RECORDED DATA
════════════════

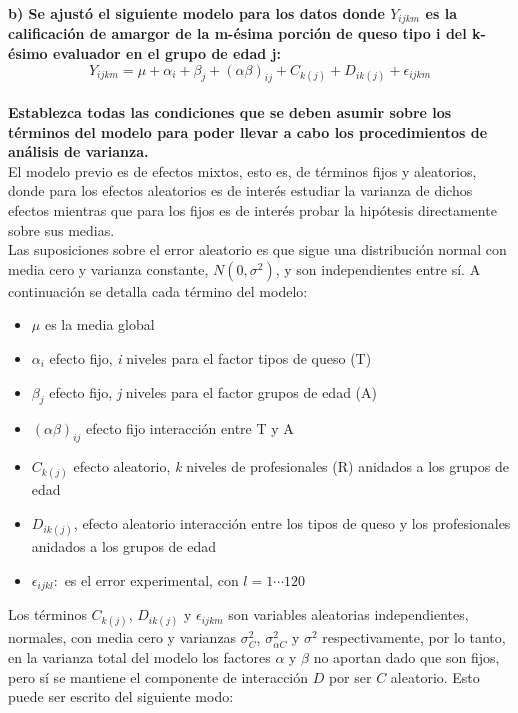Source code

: \documentclass[11pt]{article}
\providecommand{\tightlist}{%
      \setlength{\itemsep}{0pt}\setlength{\parskip}{0pt}}
\begin{document}
    \textbf{b) Se ajustó el siguiente modelo para los datos donde
\(Y_{ijkm}\) es la calificación de amargor de la m-ésima porción de
queso tipo i del k-ésimo evaluador en el grupo de edad j:}\\

\[Y_{ijkm} = \mu + \alpha_i + \beta_j + (\alpha \beta)_{ij} + C_{k(j)} + D_{ik(j)} + \epsilon_{ijkm}\]\\

\textbf{Establezca todas las condiciones que se deben asumir sobre los
términos del modelo para poder llevar a cabo los procedimientos de
análisis de varianza.}\\

    El modelo previo es de efectos mixtos, esto es, de términos fijos y aleatorios, donde para los efectos aleatorios es de interés estudiar la varianza de dichos efectos mientras que para los fijos es de interés probar la hipótesis directamente sobre sus medias.\\

Las suposiciones sobre el error aleatorio es que sigue una distribución
normal con media cero y varianza constante, \(N(0, \sigma^2)\), y son
independientes entre sí. A continuación se detalla cada término del
modelo:

\begin{itemize}
\tightlist
\item 
  \(\mu\) es la media global
\item
  \(\alpha_i\) efecto fijo, \emph{i} niveles para el factor tipos de
  queso (T)
\item
  \(\beta_j\) efecto fijo, \emph{j} niveles para el factor grupos de
  edad (A)
\item
  \((\alpha \beta)_{ij}\) efecto fijo interacción entre T y A
\item
  \(C_{k(j)}\) efecto aleatorio, \emph{k} niveles de profesionales (R)
  anidados a los grupos de edad
\item
  \(D_{ik(j)}\), efecto aleatorio interacción entre los tipos de queso y
  los profesionales anidados a los grupos de edad
\item
  \(\epsilon_{ijkl}:\) es el error experimental, con \(l=1 \cdots 120\)
\end{itemize}

    Los términos \(C_{k(j)}\), \(D_{ik(j)}\) y \(\epsilon_{ijkm}\) son
variables aleatorias independientes, normales, con media cero y varianzas \(\sigma_{C}^2\), \(\sigma_{\alpha C}^2\) y \(\sigma^2\) respectivamente, por lo tanto, en la varianza total del modelo los factores \(\alpha\) y \(\beta\) no aportan dado que son fijos, pero sí se mantiene el componente de interacción \(D\) por ser \(C\) aleatorio. Esto puede ser escrito del siguiente modo:
\end{document}
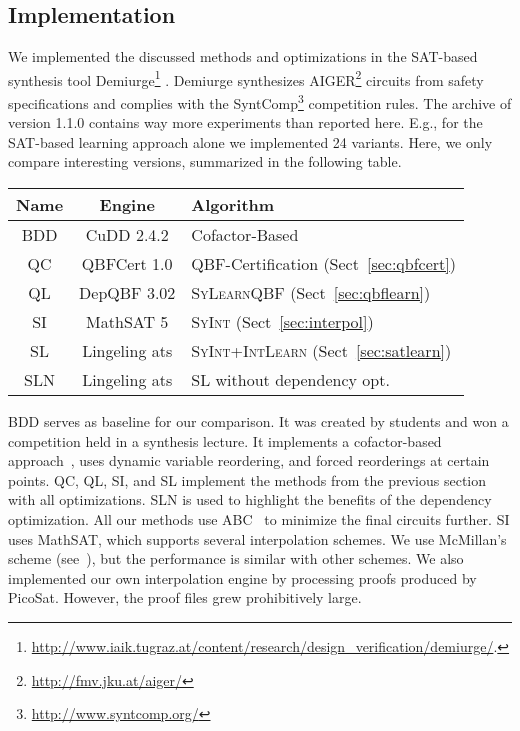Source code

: \documentclass[conference]{IEEEtran}
\newcommand{\depqbf}{\textsf{DepQBF}\xspace}
\newcommand{\demiurge}{\textsf{Demiurge}\xspace}
\newcommand{\lingeling}{\textsf{Lingeling}\xspace}
\newcommand{\picosat}{\textsf{PicoSat}\xspace}
\newcommand{\mathsat}{\textsf{MathSAT}\xspace}
\newcommand{\qbfcert}{\textsf{QBFCert}\xspace}
\newcommand{\cudd}{\textsf{CuDD}\xspace}
\newcommand{\Abc}{\textsf{ABC}\xspace}
\newcommand{\aiger}{\textsf{AIGER}\xspace}
\begin{document}
\subsection{Implementation}
We implemented the discussed methods and optimizations in the SAT-based 
synthesis tool \demiurge \footnote{\url{
http://www.iaik.tugraz.at/content/research/design_verification/demiurge/}.}
\cite{BloemKS14}.  \demiurge synthesizes 
\aiger\footnote{\url{http://fmv.jku.at/aiger/}} circuits from safety 
specifications and complies with the 
\textsf{SyntComp}\footnote{\url{http://www.syntcomp.org/}} competition rules. 
The archive of version 1.1.0 contains way more experiments than reported here. 
E.g., for the SAT-based learning approach alone we implemented 24 variants.  
Here, we only compare interesting versions, summarized in the following table.
\begin{center}
\begin{tabular}{c|c|l}
Name & Engine       & Algorithm\\
\hline
\textsf{BDD}&\cudd  2.4.2   & Cofactor-Based~\cite{BloemGJPPW07}\\
\textsf{QC} &\qbfcert 1.0   & QBF-Certification (Sect~\ref{sec:qbfcert})\\
\textsf{QL} &\depqbf  3.02  & \textsc{SyLearnQBF} (Sect~\ref{sec:qbflearn})\\
\textsf{SI} &\mathsat 5     & \textsc{SyInt} (Sect~\ref{sec:interpol})\\
\textsf{SL} &\lingeling ats & \textsc{SyInt}+\textsc{IntLearn}
                               (Sect~\ref{sec:satlearn})\\
\textsf{SLN}&\lingeling ats & SL without dependency opt.
\end{tabular}
\end{center}
\textsf{BDD} serves as baseline for our comparison. It was created by students 
and won a competition held in a synthesis lecture. It implements a 
cofactor-based approach~\cite{BloemGJPPW07}, uses dynamic variable reordering, 
and forced reorderings at certain points. \textsf{QC}, \textsf{QL}, \textsf{SI}, 
and \textsf{SL} implement the methods from the previous section with all 
optimizations.  \textsf{SLN} is used to highlight the benefits of the dependency 
optimization.  All our methods use \Abc\footnotemark[5]~\cite{BraytonM10} to 
minimize the final circuits further.  \textsf{SI} uses \mathsat, which supports 
several interpolation schemes. We use McMillan's scheme 
(see~\cite{DSilvaKPW10}), but the performance is similar with other schemes.  We 
also implemented our own interpolation engine by processing proofs produced by 
\picosat.  However, the proof files grew prohibitively large.
\end{document}

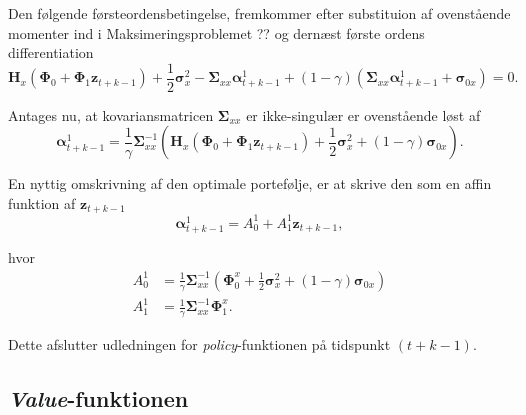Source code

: \documentclass[
  a4paper,
  oneside]{memoir}
\begin{document}
Den følgende førsteordensbetingelse, fremkommer efter substituion af ovenstående momenter ind i Maksimeringsproblemet ?? og dernæst første ordens differentiation
\[\bm{H}_x\left(\bm{\Phi}_0 +\bm{\Phi}_1\bm{z}_{t+k-1}\right)+\frac{1}{2}\bm{\sigma}_x^2 - \bm{\Sigma}_{xx} \bm{\alpha}_{t+k-1}^{1}+\left(1-\gamma\right) \left(\bm{\Sigma}_{xx}\bm{\alpha}_{t+k-1}^{1}+\bm{\sigma}_{0x}\right)=0.\]

Antages nu, at kovariansmatricen \(\bm{\Sigma}_{xx}\) er ikke-singulær er ovenstående løst af
\[\bm{\alpha}_{t+k-1}^{1}=\frac{1}{\gamma}\bm{\Sigma}_{xx}^{-1}\left(\bm{H}_x(\bm{\Phi}_0 +\bm{\Phi}_1\bm{z}_{t+k-1})+\frac{1}{2}\bm{\sigma}_x^2+(1-\gamma) \bm{\sigma}_{0x}\right).\]

En nyttig omskrivning af den optimale portefølje, er at skrive den som en affin funktion af \(\bm{z}_{t+k-1}\)
\begin{equation}
\bm{\alpha}_{t+k-1}^{1} = A_0^1 + A_1^1\bm{z}_{t+k-1}, \label{eq:pol1p}
\end{equation}

hvor
\begin{align*}
A_0^1&=\frac{1}{\gamma} \bm{\Sigma}_{xx}^{-1}\left(\bm{\Phi}_0^x + \frac{1}{2}\bm{\sigma}_x^2+(1-\gamma)  \bm{\sigma}_{0x}\right)\\
A_1^1&=\frac{1}{\gamma} \bm{\Sigma}_{xx}^{-1}\bm{\Phi}_1^x.
\end{align*}

Dette afslutter udledningen for \emph{policy}-funktionen på tidspunkt \((t+k-1)\).

\hypertarget{value-funktionen}{%
\subsection{\texorpdfstring{\emph{Value}-funktionen}{Value-funktionen}}\label{value-funktionen}}
\end{document}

════════════════

PROBLEM STATEMENT
In the entries above, every line from the line with "several interpolation schemes." to the line with "Antages nu, at" is to be printed exactly, with both ends included and pictures excluded.

ANSWER
several interpolation schemes. We use McMillan's scheme 
(see~\cite{DSilvaKPW10}), but the performance is similar with other schemes.  We 
also implemented our own interpolation engine by processing proofs produced by 
\picosat.  However, the proof files grew prohibitively large.
\end{document}

Source code

: \documentclass[
  a4paper,
  oneside]{memoir}
\begin{document}
Den følgende førsteordensbetingelse, fremkommer efter substituion af ovenstående momenter ind i Maksimeringsproblemet ?? og dernæst første ordens differentiation
\[\bm{H}_x\left(\bm{\Phi}_0 +\bm{\Phi}_1\bm{z}_{t+k-1}\right)+\frac{1}{2}\bm{\sigma}_x^2 - \bm{\Sigma}_{xx} \bm{\alpha}_{t+k-1}^{1}+\left(1-\gamma\right) \left(\bm{\Sigma}_{xx}\bm{\alpha}_{t+k-1}^{1}+\bm{\sigma}_{0x}\right)=0.\]

Antages nu, at kovariansmatricen \(\bm{\Sigma}_{xx}\) er ikke-singulær er ovenstående løst af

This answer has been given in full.